[Collected data entries]
▼

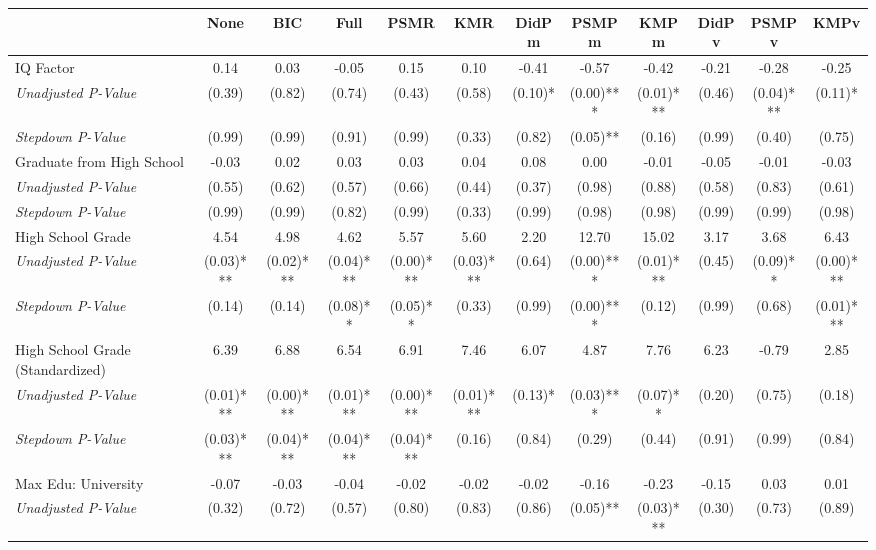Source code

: \begin{tabular}{l c c c c c c c c c c c}
\toprule
 & None & BIC & Full & PSMR & KMR & DidPm & PSMPm & KMPm & DidPv & PSMPv & KMPv \\
\midrule
IQ Factor & 0.14 & 0.03 & -0.05 & 0.15 & 0.10 & -0.41 & -0.57 & -0.42 & -0.21 & -0.28 & -0.25 \\
\quad \textit{Unadjusted P-Value} & (0.39) & (0.82) & (0.74) & (0.43) & (0.58) & (0.10)* & (0.00)*** & (0.01)*** & (0.46) & (0.04)*** & (0.11)* \\
\quad \textit{Stepdown P-Value} & (0.99) & (0.99) & (0.91) & (0.99) & (0.33) & (0.82) & (0.05)** & (0.16) & (0.99) & (0.40) & (0.75) \\
Graduate from High School & -0.03 & 0.02 & 0.03 & 0.03 & 0.04 & 0.08 & 0.00 & -0.01 & -0.05 & -0.01 & -0.03 \\
\quad \textit{Unadjusted P-Value} & (0.55) & (0.62) & (0.57) & (0.66) & (0.44) & (0.37) & (0.98) & (0.88) & (0.58) & (0.83) & (0.61) \\
\quad \textit{Stepdown P-Value} & (0.99) & (0.99) & (0.82) & (0.99) & (0.33) & (0.99) & (0.98) & (0.98) & (0.99) & (0.99) & (0.98) \\
High School Grade & 4.54 & 4.98 & 4.62 & 5.57 & 5.60 & 2.20 & 12.70 & 15.02 & 3.17 & 3.68 & 6.43 \\
\quad \textit{Unadjusted P-Value} & (0.03)*** & (0.02)*** & (0.04)*** & (0.00)*** & (0.03)*** & (0.64) & (0.00)*** & (0.01)*** & (0.45) & (0.09)** & (0.00)*** \\
\quad \textit{Stepdown P-Value} & (0.14) & (0.14) & (0.08)** & (0.05)** & (0.33) & (0.99) & (0.00)*** & (0.12) & (0.99) & (0.68) & (0.01)*** \\
High School Grade (Standardized) & 6.39 & 6.88 & 6.54 & 6.91 & 7.46 & 6.07 & 4.87 & 7.76 & 6.23 & -0.79 & 2.85 \\
\quad \textit{Unadjusted P-Value} & (0.01)*** & (0.00)*** & (0.01)*** & (0.00)*** & (0.01)*** & (0.13)* & (0.03)*** & (0.07)** & (0.20) & (0.75) & (0.18) \\
\quad \textit{Stepdown P-Value} & (0.03)*** & (0.04)*** & (0.04)*** & (0.04)*** & (0.16) & (0.84) & (0.29) & (0.44) & (0.91) & (0.99) & (0.84) \\
Max Edu: University & -0.07 & -0.03 & -0.04 & -0.02 & -0.02 & -0.02 & -0.16 & -0.23 & -0.15 & 0.03 & 0.01 \\
\quad \textit{Unadjusted P-Value} & (0.32) & (0.72) & (0.57) & (0.80) & (0.83) & (0.86) & (0.05)** & (0.03)*** & (0.30) & (0.73) & (0.89) \\

\end{tabular}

▲

◆ **PROBLEM STATEMENT**: Across all the entries, count the lines that contain "Stepdown", and state nothing but the total.

◆ **YOUR RESPONSE**: 4